Diamond Age was flashy but unmemorable. Vacuum Flowers was dull. I know I read Fool's Run but recall nothing of it. I like Scalzi's blog but not his fiction. The one book of Cory Doctorow's I read was one of the worst books I've ever read, his insufferable YA that assumed teenagers are idiots who need every other word painfully-- and often incorrectly--defined for them. I raged about it here: I drank a glass of milk, a nutritious liquid squeezed from cows.

Diane Duane has never yet failed to be entertaining. I have not read her cyberpunk book because I'm afraid it will be her one fail.

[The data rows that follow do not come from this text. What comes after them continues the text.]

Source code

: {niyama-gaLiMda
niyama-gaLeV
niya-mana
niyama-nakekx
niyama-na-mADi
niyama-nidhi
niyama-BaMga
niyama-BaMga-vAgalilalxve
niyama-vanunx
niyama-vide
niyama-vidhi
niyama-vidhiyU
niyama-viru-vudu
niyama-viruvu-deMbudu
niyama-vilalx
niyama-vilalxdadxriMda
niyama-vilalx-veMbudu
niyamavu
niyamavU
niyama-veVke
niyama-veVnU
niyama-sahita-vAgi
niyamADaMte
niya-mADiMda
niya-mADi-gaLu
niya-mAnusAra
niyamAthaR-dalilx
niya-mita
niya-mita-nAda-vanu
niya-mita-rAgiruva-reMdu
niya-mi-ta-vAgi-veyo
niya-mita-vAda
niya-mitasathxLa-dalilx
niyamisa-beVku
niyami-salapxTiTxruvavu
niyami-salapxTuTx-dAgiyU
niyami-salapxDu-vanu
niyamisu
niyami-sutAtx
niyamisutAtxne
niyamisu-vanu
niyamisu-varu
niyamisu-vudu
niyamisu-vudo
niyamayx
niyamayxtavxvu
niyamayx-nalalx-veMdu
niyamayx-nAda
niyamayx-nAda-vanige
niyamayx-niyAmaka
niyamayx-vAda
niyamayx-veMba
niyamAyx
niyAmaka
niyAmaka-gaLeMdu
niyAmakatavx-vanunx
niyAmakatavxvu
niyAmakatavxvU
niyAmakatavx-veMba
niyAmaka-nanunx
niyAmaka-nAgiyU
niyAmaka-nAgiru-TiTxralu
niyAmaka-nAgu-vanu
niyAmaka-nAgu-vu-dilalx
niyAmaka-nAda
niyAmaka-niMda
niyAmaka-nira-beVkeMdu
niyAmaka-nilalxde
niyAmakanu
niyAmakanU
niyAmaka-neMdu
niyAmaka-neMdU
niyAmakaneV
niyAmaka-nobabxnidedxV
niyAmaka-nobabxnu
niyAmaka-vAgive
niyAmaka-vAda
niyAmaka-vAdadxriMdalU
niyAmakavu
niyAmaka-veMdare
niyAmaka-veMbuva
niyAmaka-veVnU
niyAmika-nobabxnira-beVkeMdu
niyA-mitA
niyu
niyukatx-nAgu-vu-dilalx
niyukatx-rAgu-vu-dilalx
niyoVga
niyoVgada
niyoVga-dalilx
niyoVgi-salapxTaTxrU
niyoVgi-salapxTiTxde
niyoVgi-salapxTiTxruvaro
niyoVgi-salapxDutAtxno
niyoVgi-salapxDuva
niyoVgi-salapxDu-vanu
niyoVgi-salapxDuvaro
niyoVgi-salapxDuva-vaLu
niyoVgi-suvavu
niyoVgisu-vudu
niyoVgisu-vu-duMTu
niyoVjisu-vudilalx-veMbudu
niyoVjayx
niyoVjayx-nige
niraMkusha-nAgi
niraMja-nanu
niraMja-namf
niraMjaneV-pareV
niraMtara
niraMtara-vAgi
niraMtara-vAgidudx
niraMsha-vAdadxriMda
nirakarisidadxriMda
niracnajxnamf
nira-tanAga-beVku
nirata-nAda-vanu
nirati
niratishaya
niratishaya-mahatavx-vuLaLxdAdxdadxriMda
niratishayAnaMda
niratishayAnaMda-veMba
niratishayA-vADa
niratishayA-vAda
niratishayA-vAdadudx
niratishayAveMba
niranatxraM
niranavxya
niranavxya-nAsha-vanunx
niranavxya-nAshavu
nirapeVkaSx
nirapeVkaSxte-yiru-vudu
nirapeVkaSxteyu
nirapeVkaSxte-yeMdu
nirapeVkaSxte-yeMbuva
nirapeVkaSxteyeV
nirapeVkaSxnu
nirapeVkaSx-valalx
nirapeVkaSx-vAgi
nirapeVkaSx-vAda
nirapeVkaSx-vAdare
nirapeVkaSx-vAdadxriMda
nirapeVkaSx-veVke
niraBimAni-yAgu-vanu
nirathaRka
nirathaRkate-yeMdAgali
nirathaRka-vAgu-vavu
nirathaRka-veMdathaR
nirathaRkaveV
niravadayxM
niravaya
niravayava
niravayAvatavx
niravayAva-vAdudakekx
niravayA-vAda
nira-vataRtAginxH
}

So you need to read it so I know!
birke: (Default)

[personal profile] birke 2017-08-30 03:32 pm (UTC)(link)
I liked Stealing the Elf-King's Roses more on rereading. I find with a number of her books I don't really know what's going on in the plot until the second read. Don't know what that's about.
the_rck: (Default)

[personal profile] the_rck 2017-08-30 02:32 am (UTC)(link)
I actually tried to read this particular Doctorow book and couldn't finish it even though I was without hardcopy books or internet and so stuck with what I'd downloaded before leaving home. I didn't like the writing. I didn't buy the world building. I hated the POV character and not in the way that makes it still fun to read about him. It was enough that I swore I wouldn't touch another Doctorow book.
marginaliana: Buddy the dog carries Bobo the toy (Default)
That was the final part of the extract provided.